Search code examples
pythonpandaspython-polars

Convert Pandas pivot_table function into Polars pivot Function


I'm trying to convert some python pandas into polars. I'm stuck trying to convert pandas pivot_table function into polars. The following is the working pandas code. I can't seem to get the same behavior with the Polars pivot function. The polars pivot function forces the column parameter and uses the column values as headers instead of the column label as a header. I'm going for the same output below but with Polars instead of Pandas.

df = pd.DataFrame({"obj" : ["ring", "shoe", "ring"], "price":["65", "42", "65"], "value":["53", "55", "54"], "date":["2022-02-07", "2022-01-07", "2022-03-07"]})

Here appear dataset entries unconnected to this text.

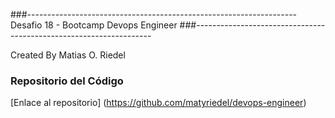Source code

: ###-------------------------------------------------------------------
Desafio 18 - Bootcamp Devops Engineer
###-------------------------------------------------------------------

Created By Matias O. Riedel

### Repositorio del Código
[Enlace al repositorio] (https://github.com/matyriedel/devops-engineer)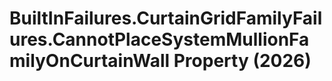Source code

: # BuiltInFailures.CurtainGridFamilyFailures.CannotPlaceSystemMullionFamilyOnCurtainWall Property (2026)

﻿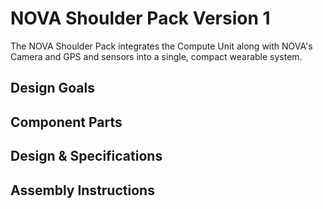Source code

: # NOVA Shoulder Pack Version 1

The NOVA Shoulder Pack integrates the Compute Unit along with NOVA's Camera and GPS and sensors into a single, compact wearable system.

## Design Goals

## Component Parts

## Design & Specifications

## Assembly Instructions

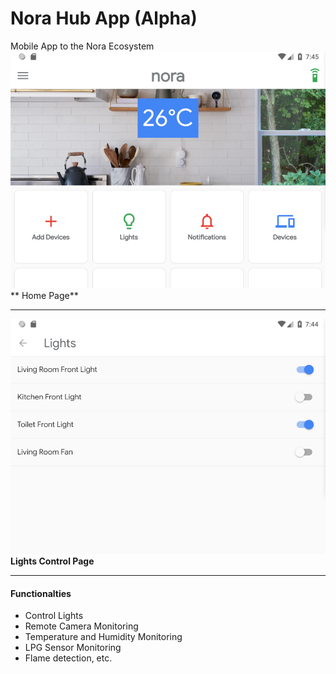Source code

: # Nora Hub App (Alpha)
Mobile App to the Nora Ecosystem
![](static/home.png) 
** Home Page**

***

![](static/lights.png)
**Lights Control Page**

***


#### Functionalties
- Control Lights
- Remote Camera Monitoring
- Temperature and Humidity Monitoring
- LPG Sensor Monitoring
- Flame detection, etc.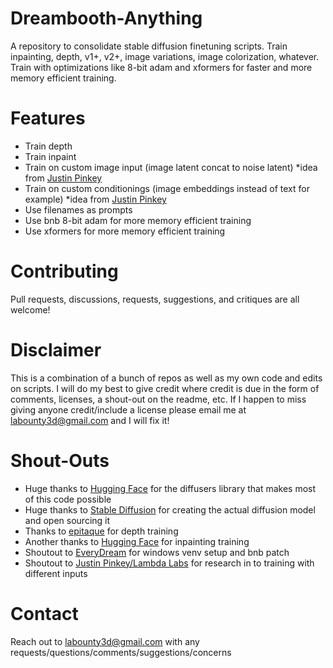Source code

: # Dreambooth-Anything
A repository to consolidate stable diffusion finetuning scripts. Train inpainting, depth, v1+, v2+, image variations, image colorization, whatever. Train with optimizations like 8-bit adam and xformers for faster and more memory efficient training. 

# Features
 - Train depth
 - Train inpaint
 - Train on custom image input (image latent concat to noise latent) *idea from [Justin Pinkey](https://www.youtube.com/watch?v=mpMGwQa7J1w)
 - Train on custom conditionings (image embeddings instead of text for example) *idea from [Justin Pinkey](https://www.youtube.com/watch?v=mpMGwQa7J1w)
 - Use filenames as prompts
 - Use bnb 8-bit adam for more memory efficient training
 - Use xformers for more memory efficient training

# Contributing
Pull requests, discussions, requests, suggestions, and critiques are all welcome!

# Disclaimer
This is a combination of a bunch of repos as well as my own code and edits on scripts. I will do my best to give credit where credit is due in the form of comments, licenses, a shout-out on the readme, etc. If I happen to miss giving anyone credit/include a license please email me at labounty3d@gmail.com and I will fix it!

# Shout-Outs
 - Huge thanks to [Hugging Face](https://huggingface.co/) for the diffusers library that makes most of this code possible
 - Huge thanks to [Stable Diffusion](https://stability.ai/) for creating the actual diffusion model and open sourcing it
 - Thanks to [epitaque](https://github.com/epitaque/dreambooth_depth2img) for depth training
 - Another thanks to [Hugging Face](https://github.com/huggingface/diffusers/tree/main/examples/research_projects/dreambooth_inpaint) for inpainting training
 - Shoutout to [EveryDream](https://github.com/victorchall/EveryDream2trainer) for windows venv setup and bnb patch
 - Shoutout to [Justin Pinkey/Lambda Labs](https://github.com/LambdaLabsML/lambda-diffusers) for research in to training with different inputs

# Contact
Reach out to labounty3d@gmail.com with any requests/questions/comments/suggestions/concerns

table = pd.pivot_table(df, values=['price','value','date'],index=['obj'], aggfunc={'price': pd.Series.nunique,'value':pd.Series.nunique,'date':pd.Series.nunique})

print(table)

Outputs the following:

        date    price     value  
obj  
ring    2       1         2  
shoe    1       1         1

Solution

  • In Polars, we would not use a pivot table for this. Instead, we would use the group_by and agg functions. Using your data, it would be:

    import polars as pl
    df = pl.from_pandas(df)
    
    df.group_by("obj").agg(pl.all().n_unique())
    
    shape: (2, 4)
    ┌──────┬───────┬───────┬──────┐
    │ obj  ┆ price ┆ value ┆ date │
    │ ---  ┆ ---   ┆ ---   ┆ ---  │
    │ str  ┆ u32   ┆ u32   ┆ u32  │
    ╞══════╪═══════╪═══════╪══════╡
    │ ring ┆ 1     ┆ 2     ┆ 2    │
    │ shoe ┆ 1     ┆ 1     ┆ 1    │
    └──────┴───────┴───────┴──────┘
    

    pivot and unpivot

    Where we would use the pivot function in Polars is to summarize a dataset in 'long' format to a dataset in 'wide' format. As an example, let's convert your original dataset to 'long' format using the unpivot function.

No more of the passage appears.